Poems, some say, must rhyme,
But as for me, well, not all the time,
Which is to say, assertively, I’m
A person, a poet, a puttering enzyme

Of the type who frequently seem
To be lost, lazily, as in a dream
Upon a gurgling, wordful stream
Whose wordy wavelets gleam

Brightly, like liquid flame.
It’s not important, always, to frame
Your thoughts, or make them sound the same
At the end of each line, and no shame

Either, if you make room
Occasionally for the half-rhyme
Which, in poetry, is the rim
Of expectation, where to roam

Too long and too far from home
Leads to strange places with strange names like Nome,
Alaska, which to any worldly genome
Like you, like me, are poem, sweet poem.



“Clear Water in a Brilliant Bowl”

The Draycott, you know, is all that’s left of today.
Cadogan Gardens is pedestrianless.
In London all is surveilled, all surveilling.
The hotel staff slip farther and farther away.

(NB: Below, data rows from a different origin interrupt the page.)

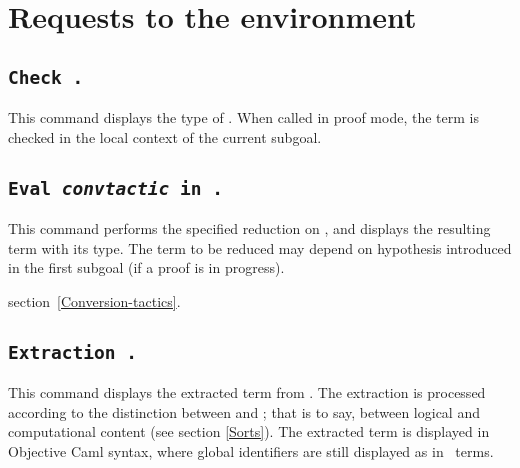 
\section{Requests to the environment}

\subsection[\tt Check {\term}.]{\tt Check {\term}.\label{Check}
}
This command displays the type of {\term}. When called in proof mode, 
the term is checked in the local context of the current subgoal.

\subsection[\tt Eval {\rm\sl convtactic} in {\term}.]{\tt Eval {\rm\sl convtactic} in {\term}.}

This command performs the specified reduction on {\term}, and displays
the resulting term with its type. The term to be reduced may depend on
hypothesis introduced in the first subgoal (if a proof is in
progress).

\SeeAlso section~\ref{Conversion-tactics}.

\subsection[\tt Extraction \term.]{\tt Extraction \term.\label{ExtractionTerm}
} 
This command displays the extracted term from
{\term}. The extraction is processed according to the distinction
between {\Set} and {\Prop}; that is to say, between logical and
computational content (see section \ref{Sorts}). The extracted term is
displayed in Objective Caml syntax, where global identifiers are still
displayed as in \Coq\ terms.

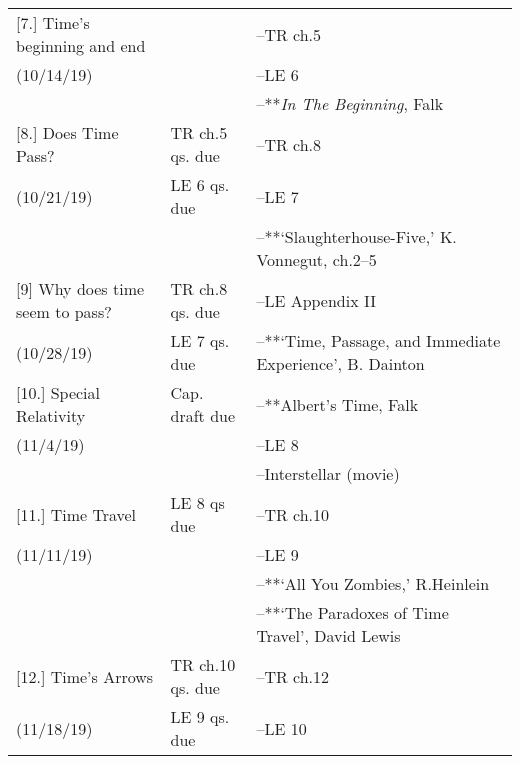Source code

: \documentclass[article,oneside]{memoir}
\begin{document}
\begin{center}
\begin{longtable}{p{4.5cm}p{2.5cm}p{5cm}}
[7.] Time's beginning and end	 &   	&--TR ch.5  \\
(10/14/19)				        	&	&  --LE 6\\ 
		        	&	&  --**\emph{In The Beginning}, Falk\\ [1.8\baselineskip]


[8.] Does Time Pass?		& TR ch.5 qs. due		& --TR ch.8  \\ 
(10/21/19)			        		& LE 6 qs. due		    	  	& --LE 7 \\  
		        				&	& --**`Slaughterhouse-Five,' K. Vonnegut, ch.2--5   \\  [1.8\baselineskip] 



[9]   	Why does time seem to pass? & TR ch.8 qs. due	   		&  --LE Appendix II\\
(10/28/19)				          &  LE 7 qs. due			& --**`Time, Passage, and Immediate Experience', B. Dainton \\ [1.8\baselineskip]

[10.] Special Relativity 		& Cap. draft due		& --**Albert's Time, Falk \\
(11/4/19)				      	& 					 & --LE 8  \\  
					      	& 					 & --Interstellar (movie)  \\  [1.8\baselineskip]


[11.] Time Travel			& LE 8 qs due		& --TR ch.10  \\
(11/11/19)		            		&		      & --LE 9  \\ 
						&			& --**`All You Zombies,'  R.Heinlein \\ 
						&			& --**`The Paradoxes of Time Travel', David Lewis \\  [1.8\baselineskip]



[12.] Time's Arrows			& TR ch.10 qs. due		& --TR ch.12 \\
(11/18/19)		 			& LE 9 qs. due	    	&  --LE 10 \\ [1.8\baselineskip]



\end{longtable}
\end{center}
\end{document}
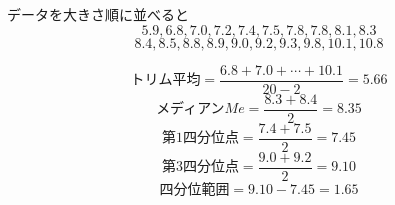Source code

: 
データを大きさ順に並べると
\begin{equation*}
  5.9, 6.8, 7.0, 7.2, 7.4, 7.5, 7.8, 7.8, 8.1, 8.3
\end{equation*}
\begin{equation*}
  8.4, 8.5, 8.8, 8.9, 9.0, 9.2, 9.3, 9.8, 10.1, 10.8
\end{equation*}

\begin{equation*}
  \text{トリム平均} = \frac{6.8 + 7.0 + \cdots + 10.1}{20 - 2} = 5.66
\end{equation*}
\begin{equation*}
\text{メディアン}Me = \frac{8.3 + 8.4}{2} = 8.35
\end{equation*}
\begin{equation*}
  \text{第1四分位点} = \frac{7.4 + 7.5}{2} = 7.45
\end{equation*}
\begin{equation*}
  \text{第3四分位点} = \frac{9.0 + 9.2}{2} = 9.10
\end{equation*}
\begin{equation*}
  \text{四分位範囲} = 9.10 - 7.45 = 1.65
\end{equation*}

From the earpiece: “I don’t feel so safe.”
Outside, a sycamore offers a lurker shade.
Through an open window someone’s shouting
Something ugly.  Things begin to chafe.

Your voice, lodged in my ear, feels the ocean
Away it is.  I couldn’t possibly help you, nor you me,
Not from here.  Here, where I see on a table
Clear water in a brilliant bowl — a notion

Somebody had an hour ago but forgot
To fulfill with flower heads from some pot.


Rondeau Saint Martin

We were so furious
when we heard the curious
news about Saint
Martin & his glorious
old paint,

we issued a joint
communiqué, a point-by-point
rebuttal of the serious
plot to anoint
a horse, of all creatures, in that delirious

rite.  It does worry us,
the shirt off his back.  It’s injurious,
anent:
the weariness
of the world. It’s never spent.



[1] I am going to set aside the obviously gendered implication here, except to say that men have defined the terms of poetry, as they have so much else in civilization.  There are workarounds: whole rhyme, for instance, or mono-syllabic rhyme.
[2] Princeton Encyclopedia of Poetry and Poetics, 1974.